Good topic. A couple of observations:
(1) Any theoretical limit is based on a model, which makes assumptions about the thing it's modeling. The Carnot cycle puts a theoretical limit of ~37% efficiency on internal combustion engines, but that's a heat engine. There is no such limit on electric motors, which are often over 90% efficient. We've all seen the ~260 lm/W limit for phosphor-based white LEDs quoted for several years on CPF. Meanwhile, Cree is now at 303 lm/W in the lab, so they've clearly overcome at least one assumption. And they're presumably not done innovating.

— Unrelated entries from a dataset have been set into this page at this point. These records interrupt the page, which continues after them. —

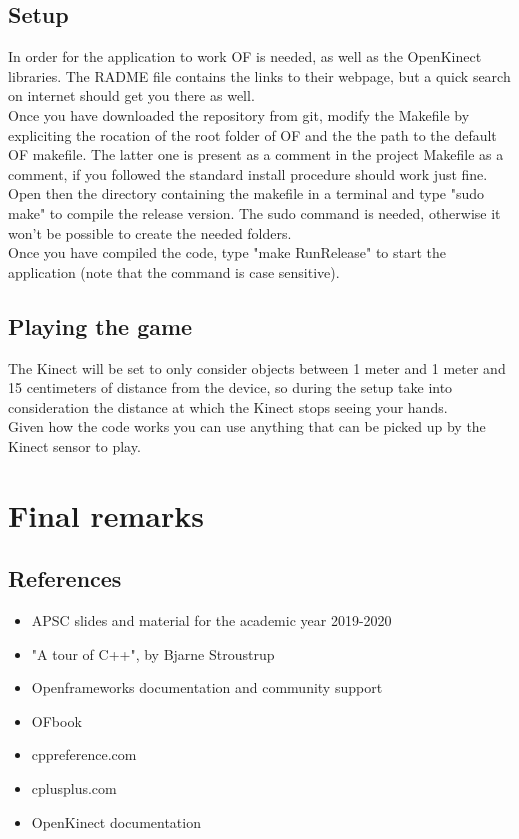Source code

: \documentclass[]{article}
\begin{document}
\subsection{Setup}
In order for the application to work OF is needed, as well as the OpenKinect libraries. The RADME file contains the links to their webpage, but a quick search on internet should get you there as well.\\
Once you have downloaded the repository from git, modify the Makefile by expliciting the rocation of the root folder of OF and the the path to the default OF makefile. The latter one is present as a comment in the project Makefile as a comment, if you followed the standard install procedure should work just fine.\\  
Open then the directory containing the makefile in a terminal and type "sudo make" to compile the release version. The sudo command is needed, otherwise it won't be possible to create the needed folders.\\
Once you have compiled the code, type "make RunRelease" to start the application (note that the command is case sensitive).
\subsection{Playing the game}
The Kinect will be set to only consider objects between 1 meter and 1 meter and 15 centimeters of distance from the device, so during the setup take into consideration the distance at which the Kinect stops seeing your hands.\\
Given how the code works you can use anything that can be picked up by the Kinect sensor to play.

\newpage
\section{Final remarks}
\subsection{References}
\begin{itemize}
	\item APSC slides and material for the academic year 2019-2020
	\item "A tour of C++", by Bjarne Stroustrup
	\item Openframeworks documentation and community support
	\item OFbook
	\item cppreference.com
	\item cplusplus.com
	\item OpenKinect documentation
\end{itemize}
\end{document}
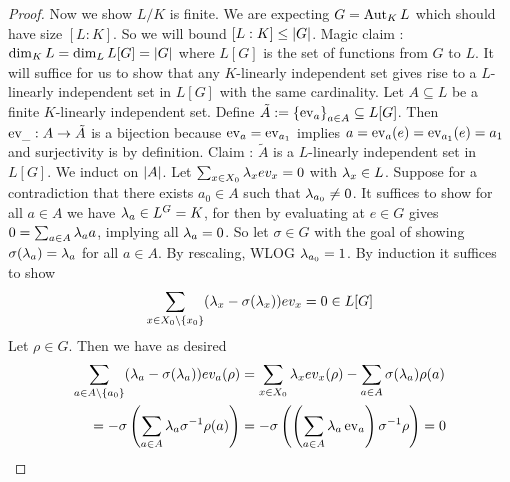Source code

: \documentclass{article}
\begin{document}
\begin{proof}
  Now we show $L / K$ is finite.
  We are expecting $G = \operatorname{Aut}_K L$ which should have size $[L : K]$.
  So we will bound $[L : K] \leq \left\vert G \right\vert$.
  Magic claim : 
  $\dim_K L = \dim_L L[G] = \left\vert G \right\vert$
  where $L[G]$ is the set of functions from $G$ to $L$.
  It will suffice for us to show that
  any $K$-linearly independent set gives rise to
  a $L$-linearly independent set in $L[G]$ with the same cardinality.
  Let $A \subseteq L$ be a finite $K$-linearly independent set.
  Define $\tilde{A} := \left\{\operatorname{ev}_a\right\}_{a \in A} \subseteq L[G]$.
  Then $\operatorname{ev}_\_ : A \to \tilde{A}$ is a bijection
  because $\operatorname{ev}_{a} = \operatorname{ev}_{a_1}$ implies
  $a = \operatorname{ev}_a (e) = \operatorname{ev}_{a_1}(e) = a_1$ and surjectivity is by definition.
  Claim : 
  $\tilde{A}$ is a $L$-linearly independent set in $L[G]$.
  We induct on $\left\vert A \right\vert$.
  Let $\sum_{x \in X_0} \lambda_x ev_x = 0$ with $\lambda_x \in L$. 
  Suppose for a contradiction 
  that there exists $a_0 \in A$ such that $\lambda_{a_0} \neq 0$. 
  It suffices to show for all $a \in A$
  we have $\lambda_a \in L^G = K$,
  for then by evaluating at $e \in G$ gives 
  $0 = \sum_{a \in A} \lambda_a a$,
  implying all $\lambda_a = 0$. 
  So let $\sigma \in G$ with the goal of showing $\sigma(\lambda_a) = \lambda_a$ for
  all $a \in A$.
  By rescaling, WLOG $\lambda_{a_0} = 1$. 
  By induction it suffices to show \[
    \sum_{x \in X_0 \setminus\{x_0\}} (\lambda_x - \sigma(\lambda_x)) ev_x
    = 0 \in L[G]
  \]
  Let $\rho \in G$. Then we have as desired
  \begin{align*}
    \sum_{a \in A \setminus\{a_0\}} (\lambda_a - \sigma(\lambda_a)) ev_a (\rho)
    &= \sum_{x \in X_0} \lambda_x ev_x (\rho) - 
    \sum_{a \in A} \sigma(\lambda_a) \rho(a)
    \\
    = - \sigma \left( 
        \sum_{a \in A} \lambda_a \sigma^{-1}\rho(a)
      \right)
    &= - \sigma\left(
      \left(
        \sum_{a \in A} \lambda_a \operatorname{ev}_a
      \right) \sigma^{-1}\rho
    \right)
    = 0 
  \end{align*}
\end{proof}
\end{document}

(2) It might seem that once you achieve 50% efficiency, the most improvement you can get is 2x. But that's not quite true. The ultimate limiter for both flashlights and fixed lighting is the ability to dissipate heat. Suppose you have a torch or fixture than can dissipate 10W of heat. Check it out:
At 50% efficiency, max power is 20W = 10W light + 10W heat
At 80% efficiency, max power is 50W = 40W light + 10W heat
At 90% efficiency, max power is 100W = 90W light + 10W heat
At 95% efficiency, max power is 200W = 190W light + 10W heat
At 99% efficiency, max power is 1000W = 990W light + 10W heat
I'm ignoring the battery problem, of course, but the point is: going from 80% to 90% efficient isn't about the extra 10%, it's about halving the heat, which allows you to either double the input power, or run the device at the same power but generate much less heat, which means it runs cooler, which means it's even more efficient. There's plenty more goodness coming our way.